Although the layout of a bank-managed and owner-managed branch is
the same, Liddy contends that the ownership affects productivity
levels.

“We are converting corporate branches to franchises and seeing
productivity improvements of up to 60 percent for exactly the same
business in exactly the same location. Ownership of the business
drives up productivity,” he stated.

Without a centrally-driven branch network, costs can escalate
pretty quickly. But Liddy contends: “Costs have been driven down.
When we started, the cost-income ratio was 79 percent and now it’s
about 63 percent. When we are growing the system two times, you
need to invest in your business and are not too concerned about the
high cost-to-income. We re-invest a lot in the business.”

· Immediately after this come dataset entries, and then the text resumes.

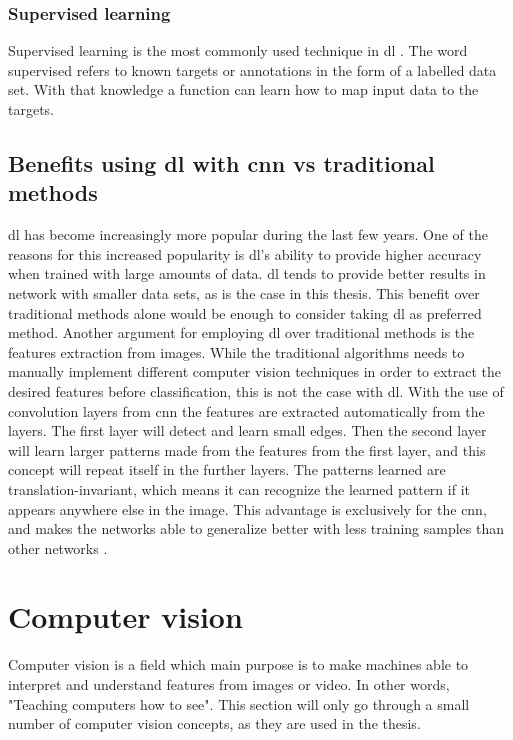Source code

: \documentclass[USenglish]{ifimaster}  %
\begin{document}
\subsubsection{Supervised learning}
Supervised learning is the most commonly used technique in \ac{dl} \cite{Francois_Deep_learning_with_python}. The word supervised refers to known targets or annotations in the form of a labelled data set. With that knowledge a function can learn how to map input data to the targets.

\subsection{Benefits using \ac{dl} with \ac{cnn} vs traditional methods}
\ac{dl} has become increasingly more popular during the last few years. One of the reasons for this increased popularity is \ac{dl}’s ability to provide higher accuracy when trained with large amounts of data. \ac{dl} tends to provide better results in network with smaller data sets, as is the case in this thesis. This benefit over traditional methods alone would be enough to consider taking \ac{dl} as preferred method.
\newline
\newline
Another argument for employing \ac{dl} over traditional methods is the features extraction from images. While the traditional algorithms needs to manually implement different computer vision techniques in order to extract the desired features before classification, this is not the case with \ac{dl}. With the use of convolution layers from \ac{cnn} the features are extracted automatically from the layers.
The first layer will detect and learn small edges. Then the second layer will learn larger patterns made from the features from the first layer, and this concept will repeat itself in the further layers. The patterns learned are translation-invariant, which means it can recognize the learned pattern if it appears anywhere else in the image. This advantage is exclusively for the \ac{cnn}, and makes the networks able to generalize better with less training samples than other networks  \cite{Francois_Deep_learning_with_python}.

\section{Computer vision}
Computer vision is a field which main purpose is to make machines able to interpret and understand features from images or video. In other words, "Teaching computers how to see"\cite{website:maskinsyn-intro}. This section will only go through a small number of computer vision concepts, as they are used in the thesis.
\end{document}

Comparisons are usually drawn between Bank of Queensland and
Australian rival Bendigo Bank as the two run a franchise-based
branch network. According to Liddy, “the Bank of Queensland model
is a true franchise where the branches are individually owned and
individually managed. The Bendigo model is the formation of a joint
venture between a community and a series of individuals.”

A few months ago, Liddy made an unsolicited bid for Bendigo which
was rejected by the latter’s shareholders. Former directors of
Bendigo Bank reportedly described the bid as “arrogant” even though
it would have made the merged entity the fifth-largest bank in
Australia, displacing the rank’s mainstay St George.

A criticism of the franchise model at Bendigo is that branches are
typically deposit-driven without much lending. Liddy asserts that
“we are growing at 2.5 times the system on both lending and
deposits. Our model is very different from Bendigo as we are very
strongly sales-driven. We do not use third-party brokers to
generate mortgages but do it all through our owners.”

Looking forward, Liddy plans to open another 20 branches over the
next year. He expects the branches to “break even on a cash
flow-basis within 12 months, grow well above the system for about
five years and at system after that. We have branches that break
even within eight weeks.”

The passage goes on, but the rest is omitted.